The third publication discloses a total-reflection fluorescent X-ray analysis apparatus, in which an X-ray source generates an X-ray beam, which is then made monochromatic by a flat monochromator, and thereafter enters into one capillary tube of a total-reflection type. The capillary tube has an exit, which is narrowed in inner diameter so as to discharge a converging beam. The third publication also describes that a bundle of plural capillary tubes are usable instead of one capillary tube.
In the parallel beam method shown in FIG. 13, when it is planned to carry out X-ray diffraction measurement for a small region of a sample, it is necessary to reduce the sectional size of an X-ray beam arriving at the sample so that the X-ray beam is incident on the small region only. The first method therefor is to use a point X-ray source instead of the linear X-ray source. The second method is, as shown in FIG. 15, to arrange a selection slit device 32 for small region, which is formed with a small aperture 30, behind a multilayer mirror 18, and to add a height-restriction slit 34 at a divergence slit 28, i.e., the second method uses a two-slit optics for the small region. When the first method is adopted, it is necessary to prepare the point X-ray source other than the linear X-ray source, or to prepare a special X-ray tube whose focus can be changed over between the line focus and the point focus. When the second method is adopted, the major part of the parallel beam 20 is interrupted by the selection slit device 32 and the height-restriction slit 34, so that the intensity of the X-ray beam 21 arriving at the sample is remarkably reduced.
Incidentally, when the prior art disclosed in the second publication is used, it is sure that a converging beam focused on a point is obtained from the parallel beam, but the obtained beam is not monochromatic. In addition, the parallel beam that should be received is considered to be a parallel beam with a circular section, that is to say, the second publication does not mention the conversion of the X-ray beam having the linear section into a converging beam focused on a point. Further, the second publication does not mention changeover from an optics providing a converging beam focused on a point into another optics.
When the prior art disclosed in the third publication is used, there is obtained a monochromatic beam because the flat monochromator is used, and the obtained beam converges on a point.
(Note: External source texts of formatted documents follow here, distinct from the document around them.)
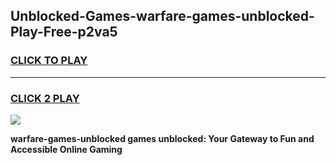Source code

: 
## Unblocked-Games-warfare-games-unblocked-Play-Free-p2va5
<h3>
<a href="https://premium76.site?title=warfare-games-unblocked&ref=23A">CLICK TO PLAY</a></h3>
<hr>

<h3>
<a href="https://premium76.site?title=warfare-games-unblocked&ref=23A">CLICK 2 PLAY</a>
  
</h3>

<a href="https://premium76.site?title=warfare-games-unblocked&ref=23A"><img src="https://clearcache.store/games.png"></a>


**warfare-games-unblocked games unblocked: Your Gateway to Fun and Accessible Online Gaming**
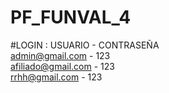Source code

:# PF_FUNVAL_4

#LOGIN : USUARIO - CONTRASEÑA <br>
admin@gmail.com - 123<br>
afiliado@gmail.com - 123<br>
rrhh@gmail.com - 123
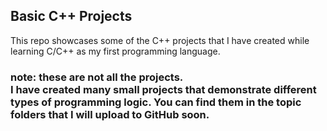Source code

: ## Basic C++ Projects
This repo showcases some of the C++ projects that I have created while learning C/C++ as my first programming language.
### note: these are not all the projects. <br> I have created many small projects that demonstrate different types of programming logic. You can find them in the topic folders that I will upload to GitHub soon.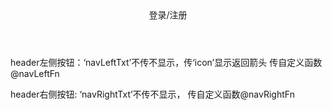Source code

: 
<Header :navLeftTxt="'取消'" @navLeftFn="navLeftFn()":navRightTxt="'分享'" @navRightFn="navRightFn()" >登录/注册</Header>

header左侧按钮：‘navLeftTxt’不传不显示，传‘icon’显示返回箭头  传自定义函数@navLeftFn 

header右侧按钮: ‘navRightTxt’不传不显示， 传自定义函数@navRightFn 

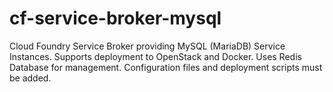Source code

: # cf-service-broker-mysql
Cloud Foundry Service Broker providing MySQL (MariaDB) Service Instances. Supports deployment to OpenStack and Docker. Uses Redis Database for management. Configuration files and deployment scripts must be added. 
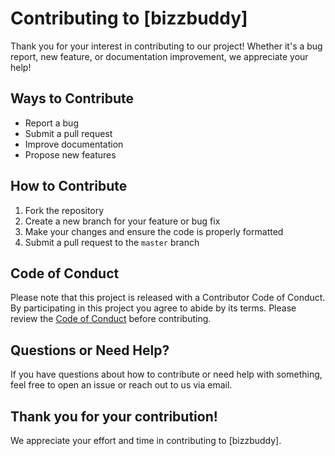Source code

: # Contributing to [bizzbuddy]

Thank you for your interest in contributing to our project! Whether it's a bug report, new feature, or documentation improvement, we appreciate your help!

## Ways to Contribute

- Report a bug
- Submit a pull request
- Improve documentation
- Propose new features

## How to Contribute

1. Fork the repository
2. Create a new branch for your feature or bug fix
3. Make your changes and ensure the code is properly formatted
4. Submit a pull request to the `master` branch

## Code of Conduct

Please note that this project is released with a Contributor Code of Conduct. By participating in this project you agree to abide by its terms. Please review the [Code of Conduct](CODE_OF_CONDUCT.md) before contributing.

## Questions or Need Help?

If you have questions about how to contribute or need help with something, feel free to open an issue or reach out to us via email.

## Thank you for your contribution!

We appreciate your effort and time in contributing to [bizzbuddy].
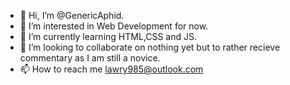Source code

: - 👋 Hi, I’m @GenericAphid.
- 👀 I’m interested in Web Development for now. 
- 🌱 I’m currently learning HTML,CSS and JS.
- 💞️ I’m looking to collaborate on nothing yet but to rather recieve commentary as I am still a novice.
- 📫 How to reach me lawry985@outlook.com

<!---
GenericAphid/GenericAphid is a ✨ special ✨ repository because its `README.md` (this file) appears on your GitHub profile.
You can click the Preview link to take a look at your changes.
--->
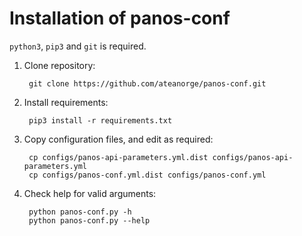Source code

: # Installation of panos-conf

`python3`, `pip3` and `git` is required.

1. Clone repository:

        git clone https://github.com/ateanorge/panos-conf.git

2. Install requirements:

        pip3 install -r requirements.txt

3. Copy configuration files, and edit as required:

        cp configs/panos-api-parameters.yml.dist configs/panos-api-parameters.yml
        cp configs/panos-conf.yml.dist configs/panos-conf.yml

4. Check help for valid arguments:

        python panos-conf.py -h
        python panos-conf.py --help
    
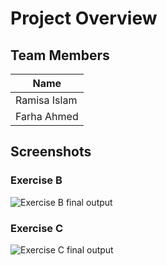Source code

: # Project Overview 

## Team Members 

|   Name     |
|----------- |
|Ramisa Islam|
|Farha Ahmed |

## Screenshots

### Exercise B
![Exercise B final output](./ExerciseB.gif)

### Exercise C
![Exercise C final output](./ExerciseC.gif)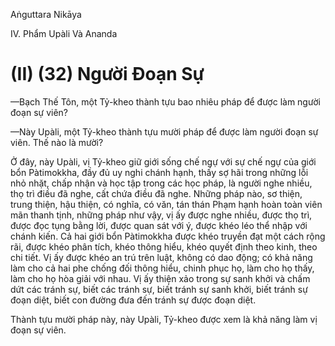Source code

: Aṅguttara Nikāya

IV. Phẩm Upàli Và Ananda

# (II) (32) Người Ðoạn Sự

—Bạch Thế Tôn, một Tỷ-kheo thành tựu bao nhiêu pháp để được làm người đoạn sự viên?

—Này Upàli, một Tỷ-kheo thành tựu mười pháp để được làm người đoạn sự viên. Thế nào là mười?

Ở đây, này Upàli, vị Tỷ-kheo giữ giới sống chế ngự với sự chế ngự của giới bổn Pàtimokkha, đầy đủ uy nghi chánh hạnh, thấy sợ hãi trong những lỗi nhỏ nhặt, chấp nhận và học tập trong các học pháp, là người nghe nhiều, thọ trì điều đã nghe, cất chứa điều đã nghe. Những pháp nào, sơ thiện, trung thiện, hậu thiện, có nghĩa, có văn, tán thán Phạm hạnh hoàn toàn viên mãn thanh tịnh, những pháp như vậy, vị ấy được nghe nhiều, được thọ trì, được đọc tụng bằng lời, được quan sát với ý, được khéo léo thể nhập với chánh kiến. Cả hai giới bổn Pàtimokkha được khéo truyền đạt một cách rộng rãi, được khéo phân tích, khéo thông hiểu, khéo quyết định theo kinh, theo chi tiết. Vị ấy được khéo an trú trên luật, không có dao động; có khả năng làm cho cả hai phe chống đối thông hiểu, chinh phục họ, làm cho họ thấy, làm cho họ hòa giải với nhau. Vị ấy thiện xảo trong sự sanh khởi và chấm dứt các tránh sự, biết các tránh sự, biết tránh sự sanh khởi, biết tránh sự đoạn diệt, biết con đường đưa đến tránh sự được đoạn diệt.

Thành tựu mười pháp này, này Upàli, Tỷ-kheo được xem là khả năng làm vị đoạn sự viên.

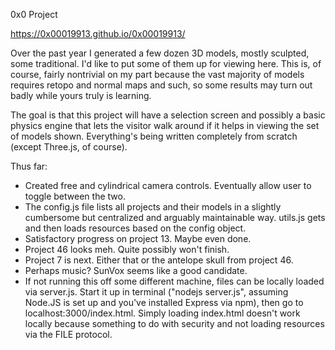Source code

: 0x0 Project

https://0x00019913.github.io/0x00019913/

Over the past year I generated a few dozen 3D models, mostly sculpted, some traditional. I'd like to put some of them up for viewing here. This is, of course, fairly nontrivial on my part because the vast majority of models requires retopo and normal maps and such, so some results may turn out badly while yours truly is learning.

The goal is that this project will have a selection screen and possibly a basic physics engine that lets the visitor walk around if it helps in viewing the set of models shown. Everything's being written completely from scratch (except Three.js, of course).

Thus far:
- Created free and cylindrical camera controls. Eventually allow user to toggle between the two.
- The config.js file lists all projects and their models in a slightly cumbersome but centralized and arguably maintainable way. utils.js gets and then loads resources based on the config object.
- Satisfactory progress on project 13. Maybe even done.
- Project 46 looks meh. Quite possibly won't finish.
- Project 7 is next. Either that or the antelope skull from project 46.
- Perhaps music? SunVox seems like a good candidate.
- If not running this off some different machine, files can be locally loaded via server.js. Start it up in terminal ("nodejs server.js", assuming Node.JS is set up and you've installed Express via npm), then go to localhost:3000/index.html. Simply loading index.html doesn't work locally because something to do with security and not loading resources via the FILE protocol.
However, the parallel beam that should be received is considered to be a parallel beam with a circular section, that is to say, the third publication does not mention the conversion of the X-ray beam having the linear section into a converging beam focused on a point. Further, the third publication does not mention changeover from an optics providing a converging beam focused on a point into another optics.